W2K Domain Login Problem with 2.2.0
Steve Langasek
vorlon at netexpress.net
Mon Apr 23 16:34:09 GMT 2001
On Tue, 24 Apr 2001, Andrew Bartlett wrote:
> Gerald Carter wrote:
> >
> > Andrew Bartlett wrote:
> > >
> > > That's it as it stands anyway, but admins LIKE pam,
> > > because all applications use the same criteria deciding
> > > on a users validity - without PAM, my uni's IT department
> > > couldn't allow logins into its SSH server - because
> > > ssh.com doesn't support PAM. OpenSSH however supported
> > > pam and allows users to authenticate against LDAP.

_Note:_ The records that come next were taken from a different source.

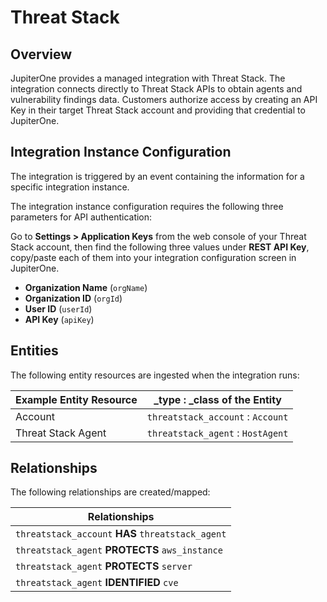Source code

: # Threat Stack

## Overview

JupiterOne provides a managed integration with Threat Stack. The integration
connects directly to Threat Stack APIs to obtain agents and vulnerability
findings data. Customers authorize access by creating an API Key in their target
Threat Stack account and providing that credential to JupiterOne.

## Integration Instance Configuration

The integration is triggered by an event containing the information for a
specific integration instance.

The integration instance configuration requires the following three parameters
for API authentication:

Go to **Settings > Application Keys** from the web console of your Threat Stack
account, then find the following three values under **REST API Key**, copy/paste
each of them into your integration configuration screen in JupiterOne.

- **Organization Name** (`orgName`)
- **Organization ID** (`orgId`)
- **User ID** (`userId`)
- **API Key** (`apiKey`)

## Entities

The following entity resources are ingested when the integration runs:

| Example Entity Resource | \_type : \_class of the Entity    |
| ----------------------- | --------------------------------- |
| Account                 | `threatstack_account` : `Account` |
| Threat Stack Agent      | `threatstack_agent` : `HostAgent` |

## Relationships

The following relationships are created/mapped:

| Relationships                                     |
| ------------------------------------------------- |
| `threatstack_account` **HAS** `threatstack_agent` |
| `threatstack_agent` **PROTECTS** `aws_instance`   |
| `threatstack_agent` **PROTECTS** `server`         |
| `threatstack_agent` **IDENTIFIED** `cve`          |
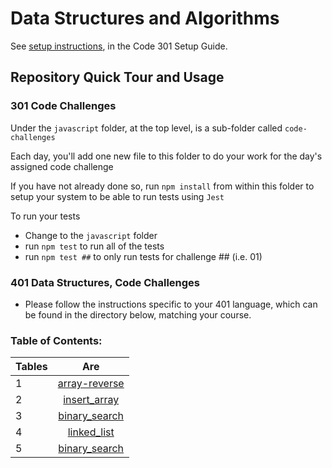 # Data Structures and Algorithms

See [setup instructions](https://codefellows.github.io/setup-guide/code-301/3-code-challenges), in the Code 301 Setup Guide.

## Repository Quick Tour and Usage

### 301 Code Challenges

Under the `javascript` folder, at the top level, is a sub-folder called `code-challenges`

Each day, you'll add one new file to this folder to do your work for the day's assigned code challenge

If you have not already done so, run `npm install` from within this folder to setup your system to be able to run tests using `Jest`

To run your tests

- Change to the `javascript` folder
- run `npm test` to run all of the tests
- run `npm test ##` to only run tests for challenge ## (i.e. 01)

### 401 Data Structures, Code Challenges

- Please follow the instructions specific to your 401 language, which can be found in the directory below, matching your course.


### Table of Contents:


| Tables   |      Are      |  
|----------|:-------------:|
|1 |  [array-reverse](python/challenges/array-reverse/README.md) | 
|2 |  [insert_array](python/challenges/insert_array/README.md)      |
| 3 |  [binary_search](python/challenges/array_binary_search/README.md)|
| 4 |  [linked_list](python/challenges/linked_list/README.MD)|
| 5 |  [binary_search](python/challenges/array_binary_search/README.md)|
    
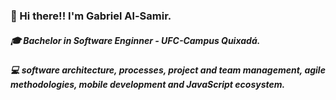 ### 👋 Hi there!! I'm Gabriel Al-Samir.

##### 🎓 *Bachelor in Software Enginner - UFC-Campus Quixadá.*
##### 💻 *software architecture, processes, project and team management, agile methodologies, mobile development and JavaScript ecosystem.*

> > > PAM is worth the effort - it really is.
> >
> > Some admins like PAM. Some just like it some of the time.
> > :-)
> >
> > >
> > > OK, so we have found our problem. Its misconfigred
> > > systems - users who are not using our supplied PAM config.
> >
> > I'm no RPM expert, but isn't this our fault?
> >
> > %attr(-,root,root) %config(noreplace) /etc/pam.d/samba
>
> Nope, becouse the install script stomped all over /etc/pam.d/samba
> anyway. That makes the spec file broken, but not broken in this
> respect.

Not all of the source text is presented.